China’s power projection has three aspects and follows Sun Tzu’s dictum that “to subdue the enemy without fighting is the acme of skill”. First, an “in your face” attitude as it transits to great power status, aided by influence-gathering through “loan warfare”. Island-building in the South China Sea is ongoing while the promulgation of an Air Defence Identification Zone could be next. Its short-shrift to India’s opposition to CPEC passing through PoK falls under this category. Second, its frenetic ship-building indicates a shift from land centricity to one that recognises sea power. Third, its attempt to rewrite the rules of the world order through institutions like the SCO, BRICS Bank, et al.

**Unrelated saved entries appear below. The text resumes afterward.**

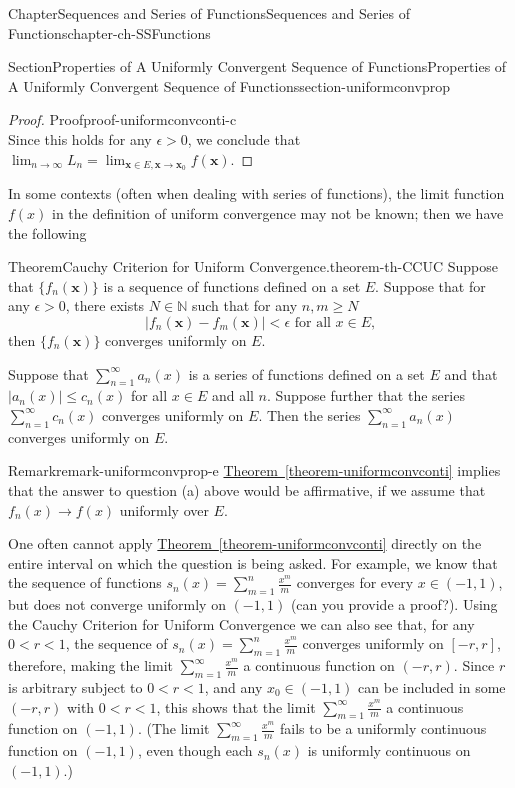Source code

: \documentclass[oneside,10pt,]{book}
\newcommand{\xreffont}{\relax}
\numberwithin{equation}{section}
\newcommand{\bx}{\mathbf{x}}
\newcommand{\bbN}{\mathbb{N}}
\newcommand{\lt}{<}
\newcommand{\gt}{>}
\begin{document}
\begin{chapterptx}{Chapter}{Sequences and Series of Functions}{}{Sequences and Series of Functions}{}{}{chapter-ch-SSFunctions}
\begin{sectionptx}{Section}{Properties of A Uniformly Convergent Sequence of Functions}{}{Properties of A Uniformly Convergent Sequence of Functions}{}{}{section-uniformconvprop}
\begin{proof}{Proof}{}{proof-uniformconvconti-c}
\begin{equation*}
\end{equation*}
Since this holds for any \(\epsilon \gt 0\), we conclude that \(\lim_{n\to \infty} L_n=\lim_{\bx \in E, \bx\to \bx_0}f(\bx)\).%
\end{proof}
In some contexts (often when dealing with series of functions), the limit function \(f(x)\) in the definition of uniform convergence may not be known; then  we have the following%
\begin{theorem}{Theorem}{Cauchy Criterion for Uniform Convergence.}{}{theorem-th-CCUC}%
Suppose that \(\{f_n(\bx)\}\) is a sequence of  functions defined on a set \(E\). Suppose that for any \(\epsilon \gt 0\), there exists \(N\in \bbN\) such that for any \(n, m\ge N\)%
\begin{equation*}
\vert f_n(\bx)-f_m(\bx)\vert \lt \epsilon \text{ for all $x\in E$,}
\end{equation*}
then \(\{f_n(\bx)\}\) converges uniformly on \(E\).%
\par
Suppose that \(\sum_{n=1}^{\infty}a_n(x)\) is a series of functions defined on a set \(E\)  and that \(\vert a_n(x)\vert \le c_n(x)\) for all \(x\in E\) and all \(n\). Suppose further that the series \(\sum_{n=1}^{\infty}c_n(x)\) converges uniformly on \(E\). Then the series \(\sum_{n=1}^{\infty}a_n(x)\) converges uniformly on \(E\).%
\end{theorem}
\begin{remark}{Remark}{}{remark-uniformconvprop-e}%
\hyperref[theorem-uniformconvconti]{Theorem~{\xreffont\ref{theorem-uniformconvconti}}} implies that the answer to question (a) above would be affirmative, if we assume that \(f_{n}(x)\to f(x)\) uniformly over \(E\).%
\par
One often cannot apply  \hyperref[theorem-uniformconvconti]{Theorem~{\xreffont\ref{theorem-uniformconvconti}}} directly on the entire interval on which the question is being asked. For example, we know that the sequence of functions \(s_n(x)=\sum_{m=1}^n \frac{x^m}{m}\) converges for every \(x\in (-1,1)\), but does not converge uniformly on \((-1,1)\) (can you provide a proof?). Using the Cauchy Criterion for Uniform Convergence we can also see that, for any \(0< r <1\), the sequence of \(s_n(x)=\sum_{m=1}^n \frac{x^m}{m}\) converges uniformly on \([-r,r]\), therefore, making the limit \(\sum_{m=1}^{\infty} \frac{x^m}{m}\) a continuous function on \((-r,r)\). Since \(r\) is arbitrary subject to \(0< r <1\), and any \(x_0\in (-1,1)\) can be included in some \((-r,r)\) with \(0< r <1\), this shows that the limit \(\sum_{m=1}^{\infty} \frac{x^m}{m}\) a continuous function on \((-1, 1)\).  (The limit \(\sum_{m=1}^{\infty} \frac{x^m}{m}\) fails to be a uniformly continuous function on \((-1,1)\), even though each \(s_n(x)\) is uniformly continuous on \((-1,1)\).)%

\end{remark}
\end{sectionptx}
\end{chapterptx}
\end{document}
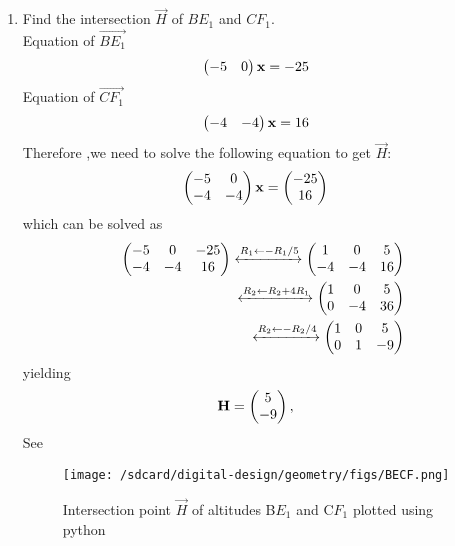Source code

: \documentclass[11pt]{book}
\begin{document}
\begin{enumerate}[label=\thesection.\arabic*.,ref=\thesection.\theenumi]
\item Find the intersection $\vec{H}$ of $BE_1$ and $CF_1$.
 \\  \solution Equation of $\vec{BE_1}$ \\
\begin{align}
    \begin{pmatrix}-5 & 0\end{pmatrix}\mathbf{x}&= -25
\end{align}
Equation of $\vec{CF_1}$ \\
\begin{align}
    \begin{pmatrix}-4 & -4\end{pmatrix}\mathbf{x}&=16
\end{align}
Therefore ,we need to solve the following equation to get $\vec{H}:$ \\
\begin{align}
        \begin{pmatrix}-5&0\\-4&-4\end{pmatrix} \mathbf{x} &= \begin{pmatrix}-25\\16\end{pmatrix}
\end{align}
%
which can be solved as 
%
\begin{align}
        \begin{pmatrix}-5&0&-25\\-4&-4&16\end{pmatrix}
	 \xleftrightarrow[]{R_1 \leftarrow  -R_1/5}
        \begin{pmatrix}1&0&5\\-4&-4&16\end{pmatrix}\\
	 \xleftrightarrow[]{R_2 \leftarrow R_2+4R_1}
        \begin{pmatrix}1&0&5\\0&-4&36\end{pmatrix} \\
	 \xleftrightarrow[]{R_2 \leftarrow -R_2/4}
        \begin{pmatrix}1&0&5\\0&1&-9\end{pmatrix}
\end{align}
%
yielding
%
\begin{align}
        \vec{H}&=\myvec{{5}\\{-9}}
		\label{eq:geo-alt-H},
\end{align}
%
See 
\begin{figure}[H]
\centering
\texttt{[image: /sdcard/digital-design/geometry/figs/BECF.png]}
\caption{Intersection point $\vec{H}$ of altitudes B$E_{1}$ and C$F_{1}$ plotted using python}
\label{fig:m_tri_py}
\end{figure}


\end{enumerate}
\end{document}
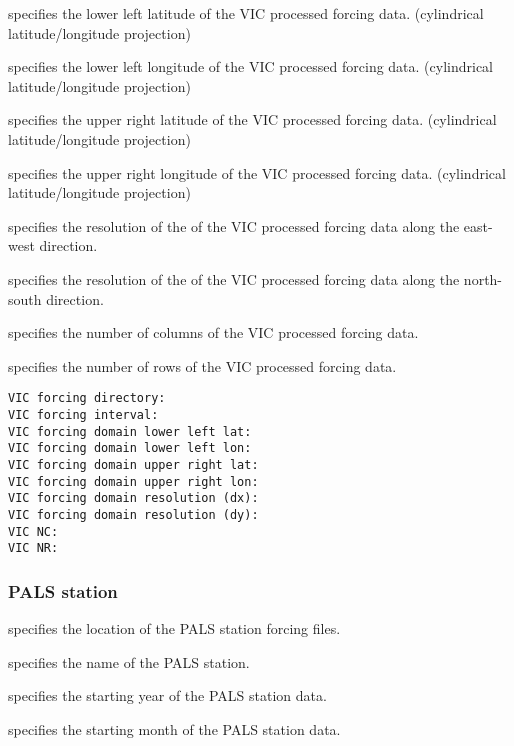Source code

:   specifies the lower left
 latitude of the VIC processed forcing data.
 (cylindrical latitude/longitude projection)

  specifies the lower left
 longitude of the VIC processed forcing data.
 (cylindrical latitude/longitude projection)

  specifies the upper
 right latitude of the VIC processed forcing data.
 (cylindrical latitude/longitude projection)

  specifies the upper
 right longitude of the VIC processed forcing data.
 (cylindrical latitude/longitude projection)

  specifies the resolution
 of the of the VIC processed forcing data along the east-west direction.

  specifies the resolution
 of the of the VIC processed forcing data along the north-south
 direction.

  specifies the number of columns of the VIC
 processed forcing data.

  specifies the number of rows of the VIC processed
 forcing data.
 

 \begin{Verbatim}[frame=single]
VIC forcing directory:
VIC forcing interval:
VIC forcing domain lower left lat:
VIC forcing domain lower left lon:
VIC forcing domain upper right lat:
VIC forcing domain upper right lon:
VIC forcing domain resolution (dx):
VIC forcing domain resolution (dy):
VIC NC:
VIC NR:
 \end{Verbatim}

 
 \subsubsection{PALS station} \label{sssec:pals}
 

 
  specifies the location of the
 PALS station forcing files.

  specifies the name of the
 PALS station.

  specifies the starting
 year of the PALS station data.

  specifies the starting
 month of the PALS station data.

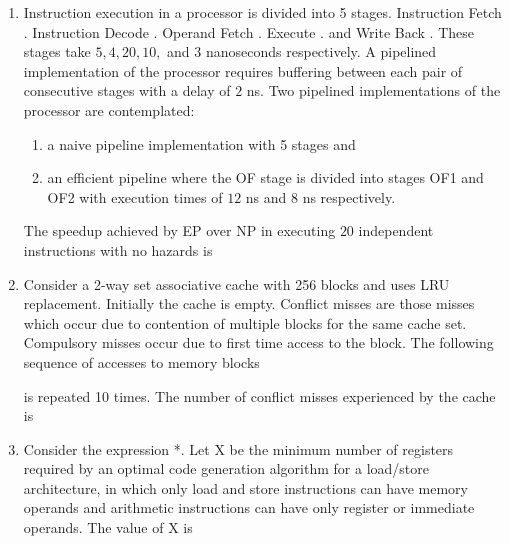 \documentclass[a4paper, 11pt]{article}
\begin{document}
\begin{enumerate}
    \hfill{}

    \item Instruction execution in a processor is divided into 5 stages. Instruction Fetch . Instruction Decode . Operand Fetch . Execute . and Write Back . These stages take $5, 4, 20, 10,$ and $3$ nanoseconds  respectively. A pipelined implementation of the processor requires buffering between each pair of consecutive stages with a delay of $2$ ns. Two pipelined implementations of the processor are contemplated:
    \begin{enumerate}[label=\Roman*]        
            \item a naive pipeline implementation  with 5 stages and
            \item an efficient pipeline  where the OF stage is divided into stages OF1 and OF2 with execution times of $12$ ns and $8$ ns respectively.
    \end{enumerate}    
    The speedup  achieved by EP over NP in executing $20$ independent instructions with no hazards is \underline{\hspace{2cm}}

    \hfill{}
    
    \item Consider a 2-way set associative cache with 256 blocks and uses LRU replacement. Initially the cache is empty. Conflict misses are those misses which occur due to contention of multiple blocks for the same cache set. Compulsory misses occur due to first time access to the block. The following sequence of accesses to memory blocks
    
    
    is repeated 10 times. The number of conflict misses experienced by the cache is \underline{\hspace{2cm}}
    
    \hfill{}
    
    \item Consider the expression *. Let X be the minimum number of registers required by an optimal code generation  algorithm for a load/store architecture, in which  only load and store instructions can have memory operands and  arithmetic instructions can have only register or immediate operands. The value of X is \underline{\hspace{2cm}}
    

\end{enumerate}
\end{document}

To India, China is a live challenge, but not a threat, yet. However, the Indian military is alive to the issue. Presently, India’s sea front is safe as the PLA Navy is at least a decade away from becoming a true blue-water force in the Indian Ocean; its supply line is unsustainably long and while steps to build bases have been taken (Djibouti/Gwadar), their operationalisation needs time. And the Indian Navy is modernising as well. Up north, Indian Army assets are being strengthened, connectivity improved and the IAF’s operational capability boosted. The landing of a C-17 at Mechuka in Arunachal signalled India’s air power.
What is it about Indian air power that instills such confidence? First, its well-developed airfields have the advantage of low altitudes enabling aircraft to carry full weapon loads. Chinese airfields, being widely dispersed, are not self-supporting and have no hardened aircraft shelters yet. Second, the IAF’s strike fleet is potent enough to take the battle deep into the Tibetan plateau. Third, Indian aircrew training is more advanced; our tactics incorporate the individuality of the war fighter, unlike the PLA Air Force which has the centralised ethos of the Soviets. Lastly, the PLA Rocket Force has been unrealistically elevated to mythical status: Scores of missiles would be required to knock out just one airfield, but there is runway rehabilitation equipment and a multitude of airbases. And surely, the IAF’s Sukhois, Rafales, Mirages and Jaguars, supported by the Airborne Warning and Control System (AWACS), would not be sitting idle.
This advantage, however, has limited shelf life as China is moving fast to operationalise its modern assets. As China transits from being a challenge to a threat, India has a 10-year window to act. Action must begin with capability building. The Ministry of Defence must push indigenous defence R&D and manufacturing. An MoS for defence production is an immediate necessity, while the impetus imparted by Manohar Parrikar must not flag. The thrust to artillery, ship-building, etc, signal a pursuit for hard power capability. It is good that ammunition manufacturing has been opened to private industry. However, the IAF’s squadron strength needs attention and other services must be tended.
The reality is that we are not bad but must get better. That we are seized of China’s “strategic encirclement” is indicated by a renewed thrust to parleys with Japan, Vietnam, Bangladesh and Sri Lanka. Let’s do a “China” on China by calling the seas on its coast East of China and South of China Seas.